Un accent original, un style vestimentaire digne d’une fashion week parisienne, voilà ce qui nous frappe en découvrant Pa Salieu. Autant survivant que musicien, le jeune rappeur de Coventry est la nouvelle tête d’affiche de l’afro swing, suivant les traces de J Hus. Son premier album Send Them To Coventry en a séduit plus d’un, et nous en faisons partie.  

Le survivant

Né le 1er Juin 1997 à Slough dans le sud de l’Angleterre, le jeune Pa Salieu Gaye de son vrai nom, part avant son premier anniversaire pour son pays d’origine : la Gambie. Il grandit alors avec sa grand-mère qui va lui instruire ses premières valeurs musicales. Devenu adolescent, Pa repart pour l’Angleterre et atterrit à Coventry. Sa vie devient très compliquée en 2017 avec la mort de ses grands-parents. Le jeune homme tombe alors dans une profonde dépression et se console par la poésie et la musique. C’est son meilleur ami qui lui pansera les plaies en l’emmenant à un studio local dirigé par un certain Jam. Ce dernier, sentant son potentiel, lui offrira des séances d’enregistrement et deviendra ensuite son manager.

Au même moment en Angleterre, un homme du nom de J Hus explose avec son album Common Sense et devient le pionnier de l’afro swing, le nouveau style de rap émergeant dans le pays de la couronne. Pa suit directement cette vague et débute dans la musique en 2018 avec des morceaux notables tel que “Like Tu Danz”.

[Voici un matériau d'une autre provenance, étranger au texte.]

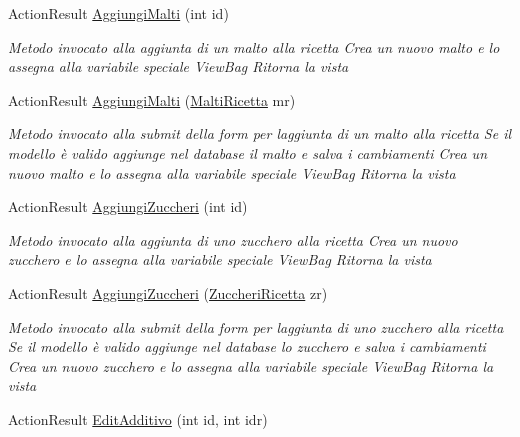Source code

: \begin{DoxyCompactItemize}
Action\+Result \mbox{\hyperlink{class_brew_day2_1_1_controllers_1_1_ricette_controller_aeacbdb00e09e6b46a8837009f979d0a1}{Aggiungi\+Malti}} (int id)
\begin{DoxyCompactList}\small\item\em Metodo invocato alla aggiunta di un malto alla ricetta Crea un nuovo malto e lo assegna alla variabile speciale View\+Bag Ritorna la vista \end{DoxyCompactList}\item 
Action\+Result \mbox{\hyperlink{class_brew_day2_1_1_controllers_1_1_ricette_controller_a20029a56389066387f2c0f74b81a0bc5}{Aggiungi\+Malti}} (\mbox{\hyperlink{class_brew_day2_1_1_models_1_1_malti_ricetta}{Malti\+Ricetta}} mr)
\begin{DoxyCompactList}\small\item\em Metodo invocato alla submit della form per l\textquotesingle{}aggiunta di un malto alla ricetta Se il modello è valido aggiunge nel database il malto e salva i cambiamenti Crea un nuovo malto e lo assegna alla variabile speciale View\+Bag Ritorna la vista \end{DoxyCompactList}\item 
Action\+Result \mbox{\hyperlink{class_brew_day2_1_1_controllers_1_1_ricette_controller_a2f15ba984d68bd7b37f4e36ddd5447dc}{Aggiungi\+Zuccheri}} (int id)
\begin{DoxyCompactList}\small\item\em Metodo invocato alla aggiunta di uno zucchero alla ricetta Crea un nuovo zucchero e lo assegna alla variabile speciale View\+Bag Ritorna la vista \end{DoxyCompactList}\item 
Action\+Result \mbox{\hyperlink{class_brew_day2_1_1_controllers_1_1_ricette_controller_a7e6882de380d380ab2e6d4f4dc6aa65a}{Aggiungi\+Zuccheri}} (\mbox{\hyperlink{class_brew_day2_1_1_models_1_1_zuccheri_ricetta}{Zuccheri\+Ricetta}} zr)
\begin{DoxyCompactList}\small\item\em Metodo invocato alla submit della form per l\textquotesingle{}aggiunta di uno zucchero alla ricetta Se il modello è valido aggiunge nel database lo zucchero e salva i cambiamenti Crea un nuovo zucchero e lo assegna alla variabile speciale View\+Bag Ritorna la vista \end{DoxyCompactList}\item 
Action\+Result \mbox{\hyperlink{class_brew_day2_1_1_controllers_1_1_ricette_controller_a20536843bedae3acf20ec4a9991666da}{Edit\+Additivo}} (int id, int idr)

\end{DoxyCompactItemize}
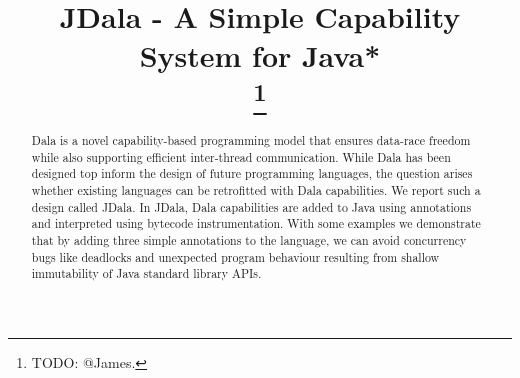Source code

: \documentclass[conference]{IEEEtran}
\newcommand{\dala}{Dala\xspace}
\newcommand{\jdala}{JDala\xspace}
\begin{document}
	
	

\title{JDala - A Simple Capability System for Java*\\
\thanks{TODO: @James.}
}

\author{
\and
{}
\and
{}
\and
{}
\and
{}
}

\maketitle

\begin{abstract}


\dala is a novel capability-based programming model that ensures data-race freedom while also supporting efficient inter-thread communication. While \dala has been designed top inform the design of future programming languages, the question arises whether existing languages can be retrofitted with \dala capabilities. We report such a design called \jdala. In \jdala,  \dala capabilities are added to Java using annotations and interpreted using bytecode instrumentation. With some examples we demonstrate that by adding three simple annotations to the language, we can avoid concurrency bugs like deadlocks and unexpected program behaviour resulting from shallow immutability of Java standard library APIs. 

\end{abstract}
\end{document}
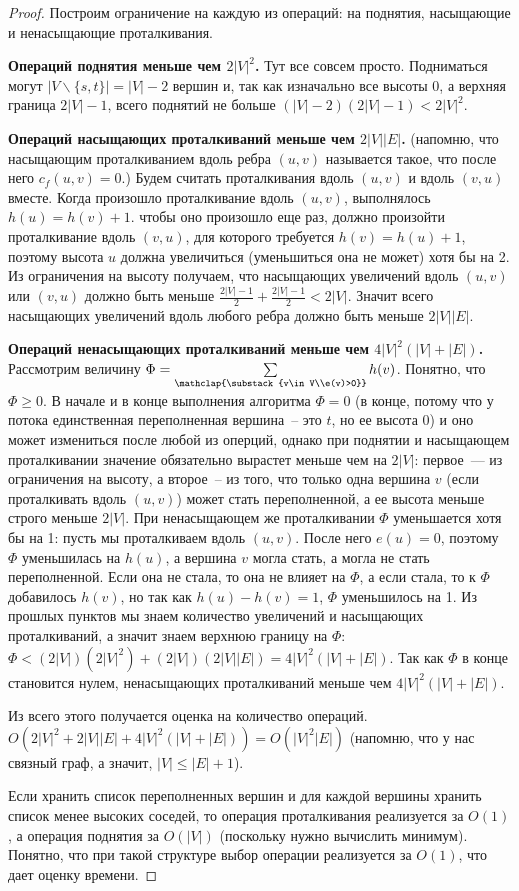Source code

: \begin{proof}Построим ограничение на каждую из операций: на поднятия, насыщающие и ненасыщающие проталкивания.

{\bf Операций поднятия меньше чем $2|V|^2$.} Тут все совсем просто. Подниматься могут $|V\smallsetminus\{s,t\}|=|V|-2$ вершин и, так как изначально все высоты 0, а верхняя граница $2|V|-1$, всего поднятий не больше $(|V|-2)(2|V|-1)<2|V|^2$.

{\bf Операций насыщающих проталкиваний меньше чем $2|V||E|$.} (напомню, что насыщающим проталкиванием вдоль ребра $(u,v)$ называется такое, что после него $c_f(u,v)=0$.) Будем считать проталкивания вдоль $(u,v)$ и вдоль $(v,u)$ вместе. Когда произошло проталкивание вдоль $(u,v)$, выполнялось $h(u)=h(v)+1$. чтобы оно произошло еще раз, должно произойти проталкивание вдоль $(v,u)$, для которого требуется $h(v)=h(u)+1$, поэтому высота $u$ должна увеличиться (уменьшиться она не может) хотя бы на 2. Из ограничения на высоту получаем, что насыщающих увеличений вдоль $(u,v)$ или $(v,u)$ должно быть меньше $\frac{2|V|-1}{2}+\frac{2|V|-1}{2}<2|V|$. Значит всего насыщающих увеличений вдоль любого ребра должно быть меньше $2|V||E|$.

{\bf Операций ненасыщающих проталкиваний меньше чем $4|V|^2(|V|+|E|)$.} Рассмотрим величину $\Phi=\sum\limits_{\mathclap{\substack{v\in V\\e(v)>0}}}h(v)$. Понятно, что $\Phi\ge0$. В начале и в конце выполнения алгоритма $\Phi=0$ (в конце, потому что у потока единственная переполненная вершина~-- это $t$, но ее высота 0) и оно может измениться после любой из оперций, однако при поднятии и насыщающем проталкивании значение обязательно вырастет меньше чем на $2|V|$: первое~--- из ограничения на высоту, а второе~-- из того, что только одна вершина $v$ (если проталкивать вдоль $(u,v)$) может стать переполненной, а ее высота меньше строго меньше $2|V|$.
При ненасыщающем же проталкивании $\Phi$ уменьшается хотя бы на 1: пусть мы проталкиваем вдоль $(u,v)$. После него $e(u)=0$, поэтому $\Phi$ уменьшилась на $h(u)$, а вершина $v$ могла стать, а могла не стать переполненной. Если она не стала, то она не влияет на $\Phi$, а если стала, то к $\Phi$ добавилось $h(v)$, но так как $h(u)-h(v)=1$, $\Phi$ уменьшилось на 1.
Из прошлых пунктов мы знаем количество увеличений и насыщающих проталкиваний, а значит знаем верхнюю границу на $\Phi$: $\Phi<(2|V|)(2|V|^2)+(2|V|)(2|V||E|)=4|V|^2(|V|+|E|)$. Так как $\Phi$ в конце становится нулем, ненасыщающих проталкиваний меньше чем $4|V|^2(|V|+|E|)$.

Из всего этого получается оценка на количество операций. $O(2|V|^2+2|V||E|+4|V|^2(|V|+|E|))=O(|V|^2|E|)$ (напомню, что у нас связный граф, а значит, $|V|\le |E|+1$).

Если хранить список переполненных вершин и для каждой вершины хранить список менее высоких соседей, то операция проталкивания реализуется за $O(1)$, а операция поднятия за $O(|V|)$ (поскольку нужно вычислить минимум). Понятно, что при такой структуре выбор операции реализуется за $O(1)$, что дает оценку времени.
\end{proof}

Pourtant son cauchemar personnel continue en 2019. Lors d’une fusillade au cœur de son quartier, Pa reçoit une balle dans la tête et s’en sort miraculeusement. Malheureusement, son meilleur ami présent également , y reste. Profondément atteint, cette étape de la vie de Pa va l’endurcir. L’artiste se répand alors dans la musique et obtient son plus grand succès avec “Frontline”, morceau confiant qui devient une hymne à Coventry. Il enchaîne ensuite les collaborations avec notamment le jeune prodige SL sur “Hit the block” et Millionz sur “Year of the Real”. Signé chez Warner, Pa Salieu sort donc Send Them to Coventry au mois de novembre 2020, un album étonnant par sa diversité musicale. 

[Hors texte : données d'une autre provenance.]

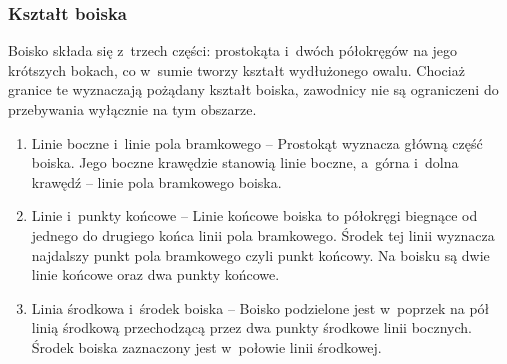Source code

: \documentclass[12pt,a4paper]{article}
\begin{document}
\subsubsection{Kształt boiska}
Boisko składa się z~trzech części: prostokąta i~dwóch półokręgów na jego
krótszych bokach, co w~sumie tworzy kształt wydłużonego owalu. Chociaż
granice te wyznaczają pożądany kształt boiska, zawodnicy nie są
ograniczeni do przebywania wyłącznie na tym obszarze.
\begin{enumerate}
	\item{Linie boczne i~linie pola bramkowego} -- Prostokąt wyznacza
	      główną część boiska. Jego boczne krawędzie stanowią linie boczne, a~górna i~dolna krawędź -- linie pola bramkowego boiska.

	\item{Linie i~punkty końcowe} -- Linie końcowe boiska to
	      półokręgi biegnące od jednego do drugiego końca linii pola bramkowego.
	      Środek tej linii wyznacza najdalszy punkt pola bramkowego czyli punkt końcowy. Na boisku są dwie linie końcowe oraz dwa punkty końcowe.

	\item{Linia środkowa i~środek boiska} -- Boisko podzielone
	      jest w~poprzek na pół linią środkową przechodzącą przez dwa punkty środkowe linii bocznych. Środek boiska zaznaczony jest w~połowie linii środkowej.
\end{enumerate}
\end{document}
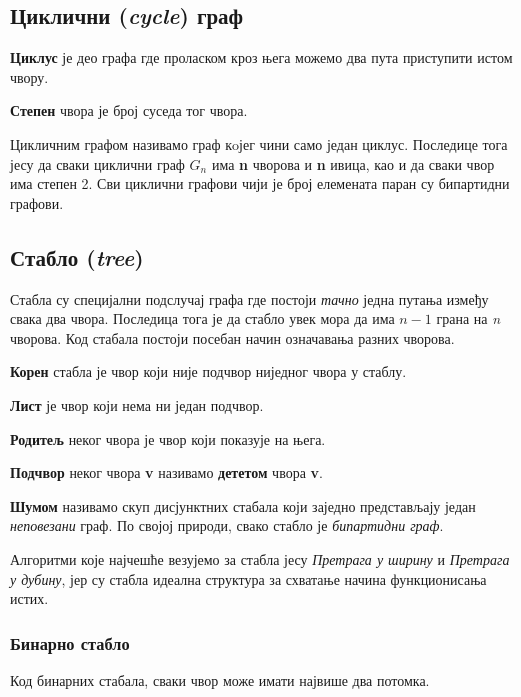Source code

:\documentclass[11pt, oneside, a4paper]{article}
\begin{document}
\subsection{Циклични (\textit{cycle}) граф}
\textbf{Циклус} је део графа где проласком кроз њега можемо два пута приступити истом чвору. \par
\textbf{Степен} чвора је број суседа тог чвора. \par
Цикличним графом називамо граф кoјег чини само један циклус. Последице тога јесу да сваки циклични граф \textit{$G_n$} има \textbf{n} чворова и \textbf{n} ивица, као и да сваки чвор има степен 2. Сви циклични графови чији је број елемената паран су бипартидни графови. 



\subsection{Стабло (\textit{tree})}
Стабла су специјални подслучај графа где постоји \emph{тачно} једна путања између свака два чвора. Последица тога је да стабло увек мора да има $n-1$ грана на \textit{n} чворова. Код стабала постоји посебан начин означавања разних чворова. \par 
\textbf{Корен} стабла је чвор који није подчвор ниједног чвора у стаблу. \par
\textbf{Лист} је чвор који нема ни један подчвор.\par
\textbf{Родитељ} неког чвора је чвор који показује на њега. \par
\textbf{Подчвор} неког чвора \textbf{v} називамо \textbf{дететом} чвора \textbf{v}. \par
\textbf{Шумом} називамо скуп дисјунктних стабала који заједно представљају један \textit{неповезани} граф. По својој природи, свако стабло је \textit{бипартидни граф}. \par
Алгоритми које најчешће везујемо за стабла јесу \textit{Претрага у ширину} и \textit{Претрага у дубину}, јер су стабла идеална структура за схватање начина функционисања истих. 
\subsubsection*{Бинарно стабло}
Код бинарних стабала, сваки чвор може имати највише два потомка.
\end{document}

Un Melting-Pot de sonorités

Ayant eu des expériences de vie en Gambie, Pa Salieu a développé dès le plus jeune âge une oreille musicale très polyvalente. Ses influences multiples se ressentent à l’écoute de son premier album, et elles en sont le gros point fort. En interprétant linéairement son projet on s’aperçoit que chaque tracks est différente par ses productions. Les pistes mélangent tout, vraiment tout. “Over There” est par exemple un morceau à la structure drill mais aux sonorités très afro swing. On retrouve un mix de cloud rap et de dancehall sortant tout droit de Kingston sur “Betty”. “More Paper” tend vers une mélodie rappelant les slows langoureux des années 80. On se sent même parfois dans un western comme dans “Active”. Le morceau présente des instruments tel que la guitarron, très présente au Mexique, donnant l’impression d’être plongée dans le désert de Coventry.

Le grime (évidemment) n’échappe pas au projet. C’est peut-être après l’afro swing, la sonorité la plus présente du projet avec “B***K” ou “Frontline” comme étendard. La production la plus marquante du projet est cependant “No Warnin”, à tel point qu’on ne peut là classer. Basses jamaïcaines, sample de pianos, bruit de cloche et en conclusion des sonorités de guitares acoustiques. Un mélange explosif qui cache cependant des paroles brutes et sombres.

C.O.V, city of violence

Si les instrumentales de Send Them to Coventry sont plutôt dansantes et enjouées, les paroles de Pa en sont loin du compte. Situé à proximité de Birmingham, Coventry est une ville moyenne, multiculturelle, où la violence est malheureusement présente. C’est ce que Pa revendique grandement à travers son projet. C’est d’abord la fierté d’avoir grandi dans cet environnement qui est présent. “they don’t know about the frontline” dit l’artiste dans le morceau du même nom. C’est l’ignorance des autres qui renforce la crédibilité de Pa.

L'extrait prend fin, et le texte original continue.